#### TASK STATEMENT:
Your task is to copy the lines of the data below from the line holding "### Chat Interface" through the line holding "- Answering questions about traffic laws", inclusive, exactly and with nothing added.
-------- DATA
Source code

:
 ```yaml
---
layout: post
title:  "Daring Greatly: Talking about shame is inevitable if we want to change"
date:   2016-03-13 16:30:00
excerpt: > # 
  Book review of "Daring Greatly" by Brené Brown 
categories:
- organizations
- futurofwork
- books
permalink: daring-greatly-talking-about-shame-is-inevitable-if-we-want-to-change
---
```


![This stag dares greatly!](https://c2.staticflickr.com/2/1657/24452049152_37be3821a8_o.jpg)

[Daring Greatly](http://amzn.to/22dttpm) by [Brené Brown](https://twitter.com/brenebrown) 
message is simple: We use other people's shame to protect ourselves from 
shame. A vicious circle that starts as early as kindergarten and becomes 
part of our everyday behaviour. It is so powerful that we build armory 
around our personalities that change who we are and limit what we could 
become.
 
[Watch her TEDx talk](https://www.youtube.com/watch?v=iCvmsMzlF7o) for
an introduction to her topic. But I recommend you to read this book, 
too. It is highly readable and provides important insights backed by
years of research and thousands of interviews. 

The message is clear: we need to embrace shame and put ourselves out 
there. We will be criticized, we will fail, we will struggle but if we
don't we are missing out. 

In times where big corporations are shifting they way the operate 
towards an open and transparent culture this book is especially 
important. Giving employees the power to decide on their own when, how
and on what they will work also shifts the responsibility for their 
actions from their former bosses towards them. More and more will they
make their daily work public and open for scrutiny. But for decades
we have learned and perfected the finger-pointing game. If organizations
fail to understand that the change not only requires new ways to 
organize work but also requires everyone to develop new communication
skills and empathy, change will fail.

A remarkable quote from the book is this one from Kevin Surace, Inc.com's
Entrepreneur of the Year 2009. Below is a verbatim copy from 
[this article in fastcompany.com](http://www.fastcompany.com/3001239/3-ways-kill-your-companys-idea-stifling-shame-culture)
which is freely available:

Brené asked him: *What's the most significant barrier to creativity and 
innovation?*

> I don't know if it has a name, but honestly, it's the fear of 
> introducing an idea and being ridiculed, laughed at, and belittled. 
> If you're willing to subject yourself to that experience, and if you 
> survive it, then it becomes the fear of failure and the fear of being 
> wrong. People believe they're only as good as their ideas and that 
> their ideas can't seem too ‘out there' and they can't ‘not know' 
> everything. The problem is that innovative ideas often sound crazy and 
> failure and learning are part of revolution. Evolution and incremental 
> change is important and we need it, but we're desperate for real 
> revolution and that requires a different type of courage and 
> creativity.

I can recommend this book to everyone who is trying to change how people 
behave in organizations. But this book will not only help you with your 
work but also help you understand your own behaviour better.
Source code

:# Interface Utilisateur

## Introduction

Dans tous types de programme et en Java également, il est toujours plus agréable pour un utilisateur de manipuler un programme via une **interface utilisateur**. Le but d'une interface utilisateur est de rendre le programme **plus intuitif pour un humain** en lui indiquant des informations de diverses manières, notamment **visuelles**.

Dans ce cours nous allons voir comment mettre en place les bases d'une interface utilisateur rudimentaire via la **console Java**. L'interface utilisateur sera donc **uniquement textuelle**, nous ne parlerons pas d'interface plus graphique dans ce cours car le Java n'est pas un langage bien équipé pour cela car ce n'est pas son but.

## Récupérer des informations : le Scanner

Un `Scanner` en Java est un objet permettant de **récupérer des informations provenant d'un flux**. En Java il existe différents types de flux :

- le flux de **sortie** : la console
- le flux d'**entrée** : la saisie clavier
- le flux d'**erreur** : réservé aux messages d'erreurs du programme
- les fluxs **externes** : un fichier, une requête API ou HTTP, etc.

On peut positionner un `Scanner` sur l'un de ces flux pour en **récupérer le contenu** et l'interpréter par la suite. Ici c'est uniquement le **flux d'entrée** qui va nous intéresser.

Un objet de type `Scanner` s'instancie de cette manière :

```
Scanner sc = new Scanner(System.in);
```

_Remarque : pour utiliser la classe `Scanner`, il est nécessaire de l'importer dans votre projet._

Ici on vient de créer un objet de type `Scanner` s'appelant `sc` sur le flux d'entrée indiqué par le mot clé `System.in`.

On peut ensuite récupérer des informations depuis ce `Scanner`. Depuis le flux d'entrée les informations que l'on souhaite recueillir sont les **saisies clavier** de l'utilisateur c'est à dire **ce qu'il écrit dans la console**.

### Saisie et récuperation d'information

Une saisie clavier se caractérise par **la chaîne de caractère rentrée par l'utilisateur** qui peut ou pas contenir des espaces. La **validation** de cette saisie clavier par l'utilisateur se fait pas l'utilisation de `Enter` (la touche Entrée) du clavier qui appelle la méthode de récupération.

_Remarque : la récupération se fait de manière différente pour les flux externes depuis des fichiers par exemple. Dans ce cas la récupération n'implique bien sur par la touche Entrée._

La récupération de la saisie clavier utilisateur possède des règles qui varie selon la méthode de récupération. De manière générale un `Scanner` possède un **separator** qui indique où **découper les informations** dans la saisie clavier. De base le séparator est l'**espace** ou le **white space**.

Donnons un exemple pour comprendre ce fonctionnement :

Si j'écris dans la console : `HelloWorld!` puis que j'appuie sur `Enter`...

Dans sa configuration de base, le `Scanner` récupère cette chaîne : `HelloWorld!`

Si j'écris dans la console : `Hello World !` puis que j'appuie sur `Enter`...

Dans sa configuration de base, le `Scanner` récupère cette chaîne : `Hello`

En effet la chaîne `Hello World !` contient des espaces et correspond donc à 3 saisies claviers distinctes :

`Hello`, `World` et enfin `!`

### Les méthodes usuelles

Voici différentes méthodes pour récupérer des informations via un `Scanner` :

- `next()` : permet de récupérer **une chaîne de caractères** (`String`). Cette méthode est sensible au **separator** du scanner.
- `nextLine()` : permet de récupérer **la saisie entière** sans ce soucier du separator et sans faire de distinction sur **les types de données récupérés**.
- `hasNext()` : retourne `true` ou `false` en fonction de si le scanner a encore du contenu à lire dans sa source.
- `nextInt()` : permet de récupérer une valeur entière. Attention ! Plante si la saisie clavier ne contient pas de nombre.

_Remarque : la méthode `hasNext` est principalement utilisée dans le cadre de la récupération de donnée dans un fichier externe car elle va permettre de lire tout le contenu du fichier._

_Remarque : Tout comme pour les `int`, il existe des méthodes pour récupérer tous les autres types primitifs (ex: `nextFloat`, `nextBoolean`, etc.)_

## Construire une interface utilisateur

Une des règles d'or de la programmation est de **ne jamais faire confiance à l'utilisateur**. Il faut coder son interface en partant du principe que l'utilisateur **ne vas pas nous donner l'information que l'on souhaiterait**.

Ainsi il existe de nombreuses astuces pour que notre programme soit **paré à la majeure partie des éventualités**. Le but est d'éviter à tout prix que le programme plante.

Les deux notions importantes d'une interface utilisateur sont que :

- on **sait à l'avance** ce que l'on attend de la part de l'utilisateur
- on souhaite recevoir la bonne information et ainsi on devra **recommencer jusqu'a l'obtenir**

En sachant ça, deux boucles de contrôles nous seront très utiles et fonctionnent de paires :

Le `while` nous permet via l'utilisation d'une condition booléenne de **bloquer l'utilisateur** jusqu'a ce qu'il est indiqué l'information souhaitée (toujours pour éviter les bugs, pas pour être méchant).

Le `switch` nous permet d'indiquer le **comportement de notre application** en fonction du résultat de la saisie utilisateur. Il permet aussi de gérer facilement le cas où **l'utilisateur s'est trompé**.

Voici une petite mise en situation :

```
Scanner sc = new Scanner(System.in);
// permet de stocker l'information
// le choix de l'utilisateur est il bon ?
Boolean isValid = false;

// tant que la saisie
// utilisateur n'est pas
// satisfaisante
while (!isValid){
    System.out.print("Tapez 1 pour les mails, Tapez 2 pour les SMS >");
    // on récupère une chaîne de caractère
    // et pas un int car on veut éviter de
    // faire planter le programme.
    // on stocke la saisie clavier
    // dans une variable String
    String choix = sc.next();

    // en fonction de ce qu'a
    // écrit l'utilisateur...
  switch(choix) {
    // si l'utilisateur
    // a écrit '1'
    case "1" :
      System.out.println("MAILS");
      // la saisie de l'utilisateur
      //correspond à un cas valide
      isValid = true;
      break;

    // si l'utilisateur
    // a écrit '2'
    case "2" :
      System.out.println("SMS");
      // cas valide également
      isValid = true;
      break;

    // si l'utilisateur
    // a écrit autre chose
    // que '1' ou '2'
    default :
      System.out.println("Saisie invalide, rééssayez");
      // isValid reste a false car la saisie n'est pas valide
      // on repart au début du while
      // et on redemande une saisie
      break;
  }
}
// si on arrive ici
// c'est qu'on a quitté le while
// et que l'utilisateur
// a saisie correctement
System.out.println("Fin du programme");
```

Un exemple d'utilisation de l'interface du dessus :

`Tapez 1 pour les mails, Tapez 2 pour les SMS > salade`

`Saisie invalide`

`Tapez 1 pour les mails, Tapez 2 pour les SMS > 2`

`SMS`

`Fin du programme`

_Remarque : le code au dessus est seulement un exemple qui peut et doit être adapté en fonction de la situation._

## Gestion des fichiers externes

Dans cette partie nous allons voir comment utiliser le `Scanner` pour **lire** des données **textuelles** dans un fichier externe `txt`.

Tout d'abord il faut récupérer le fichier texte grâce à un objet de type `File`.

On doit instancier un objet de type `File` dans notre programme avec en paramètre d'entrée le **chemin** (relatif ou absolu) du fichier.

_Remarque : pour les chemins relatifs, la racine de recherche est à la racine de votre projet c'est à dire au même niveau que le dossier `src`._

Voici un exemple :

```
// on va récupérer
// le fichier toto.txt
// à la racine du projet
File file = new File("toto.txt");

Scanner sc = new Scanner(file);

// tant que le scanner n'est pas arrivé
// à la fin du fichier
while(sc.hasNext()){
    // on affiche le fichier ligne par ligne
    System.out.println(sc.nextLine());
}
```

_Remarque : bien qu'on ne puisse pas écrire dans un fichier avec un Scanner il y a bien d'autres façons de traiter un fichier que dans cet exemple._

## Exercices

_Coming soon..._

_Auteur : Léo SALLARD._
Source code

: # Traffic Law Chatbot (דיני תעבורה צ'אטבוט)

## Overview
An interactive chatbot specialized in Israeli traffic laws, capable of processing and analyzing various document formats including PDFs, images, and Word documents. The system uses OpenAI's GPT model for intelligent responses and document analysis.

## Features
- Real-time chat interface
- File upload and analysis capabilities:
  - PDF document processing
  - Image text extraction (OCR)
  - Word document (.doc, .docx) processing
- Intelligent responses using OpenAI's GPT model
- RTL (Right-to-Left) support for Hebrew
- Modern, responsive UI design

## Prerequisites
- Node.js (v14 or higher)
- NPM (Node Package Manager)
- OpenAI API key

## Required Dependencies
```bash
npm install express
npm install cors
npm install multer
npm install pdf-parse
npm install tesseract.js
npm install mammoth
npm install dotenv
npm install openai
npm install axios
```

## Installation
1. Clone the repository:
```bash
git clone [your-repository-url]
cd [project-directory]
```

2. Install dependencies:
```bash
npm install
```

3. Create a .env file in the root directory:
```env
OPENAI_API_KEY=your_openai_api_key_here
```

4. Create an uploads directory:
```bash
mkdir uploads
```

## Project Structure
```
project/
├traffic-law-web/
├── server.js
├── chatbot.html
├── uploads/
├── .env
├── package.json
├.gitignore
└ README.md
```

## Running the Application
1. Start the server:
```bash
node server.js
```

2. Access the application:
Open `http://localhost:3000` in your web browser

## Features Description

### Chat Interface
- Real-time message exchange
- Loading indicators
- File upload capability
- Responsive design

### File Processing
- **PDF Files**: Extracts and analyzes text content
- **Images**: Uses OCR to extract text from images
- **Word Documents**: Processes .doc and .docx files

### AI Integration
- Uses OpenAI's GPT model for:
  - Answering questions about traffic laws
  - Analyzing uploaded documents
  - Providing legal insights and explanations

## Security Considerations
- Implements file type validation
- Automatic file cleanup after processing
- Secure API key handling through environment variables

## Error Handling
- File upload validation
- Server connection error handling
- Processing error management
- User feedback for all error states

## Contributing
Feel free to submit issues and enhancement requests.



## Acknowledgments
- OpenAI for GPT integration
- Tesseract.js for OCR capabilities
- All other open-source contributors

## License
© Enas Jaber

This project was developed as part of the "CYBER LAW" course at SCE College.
----------------
#### EXERCISE RESPONSE:
### Chat Interface
- Real-time message exchange
- Loading indicators
- File upload capability
- Responsive design

### File Processing
- **PDF Files**: Extracts and analyzes text content
- **Images**: Uses OCR to extract text from images
- **Word Documents**: Processes .doc and .docx files

### AI Integration
- Uses OpenAI's GPT model for:
  - Answering questions about traffic laws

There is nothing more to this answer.